**Records provided:**
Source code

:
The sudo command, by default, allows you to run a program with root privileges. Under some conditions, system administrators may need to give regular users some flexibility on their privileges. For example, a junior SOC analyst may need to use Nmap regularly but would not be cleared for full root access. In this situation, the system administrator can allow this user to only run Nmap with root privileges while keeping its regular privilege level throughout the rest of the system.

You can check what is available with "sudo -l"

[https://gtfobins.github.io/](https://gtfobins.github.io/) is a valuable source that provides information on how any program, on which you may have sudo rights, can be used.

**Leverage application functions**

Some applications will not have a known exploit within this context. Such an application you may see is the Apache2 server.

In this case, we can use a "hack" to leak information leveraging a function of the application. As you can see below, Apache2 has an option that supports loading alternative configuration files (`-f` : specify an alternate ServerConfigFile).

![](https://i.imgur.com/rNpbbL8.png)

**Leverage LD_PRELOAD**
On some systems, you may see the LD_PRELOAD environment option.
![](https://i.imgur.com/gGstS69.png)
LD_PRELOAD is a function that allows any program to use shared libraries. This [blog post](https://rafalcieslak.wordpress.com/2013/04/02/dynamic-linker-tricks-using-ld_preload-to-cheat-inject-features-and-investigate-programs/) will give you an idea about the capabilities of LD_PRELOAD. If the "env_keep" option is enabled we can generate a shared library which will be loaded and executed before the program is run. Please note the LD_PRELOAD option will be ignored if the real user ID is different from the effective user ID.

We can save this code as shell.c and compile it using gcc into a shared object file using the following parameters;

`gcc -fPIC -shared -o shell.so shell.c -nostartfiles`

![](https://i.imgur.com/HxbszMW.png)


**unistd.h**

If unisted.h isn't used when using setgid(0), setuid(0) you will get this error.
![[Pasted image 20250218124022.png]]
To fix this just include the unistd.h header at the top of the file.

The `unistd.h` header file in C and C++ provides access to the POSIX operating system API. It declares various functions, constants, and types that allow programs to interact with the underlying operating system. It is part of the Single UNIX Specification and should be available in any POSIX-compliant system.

**Task instructions:** Return all lines in the data that include the word "imgur".

**Solution for this problem:**
![](https://i.imgur.com/rNpbbL8.png)
![](https://i.imgur.com/gGstS69.png)
![](https://i.imgur.com/HxbszMW.png)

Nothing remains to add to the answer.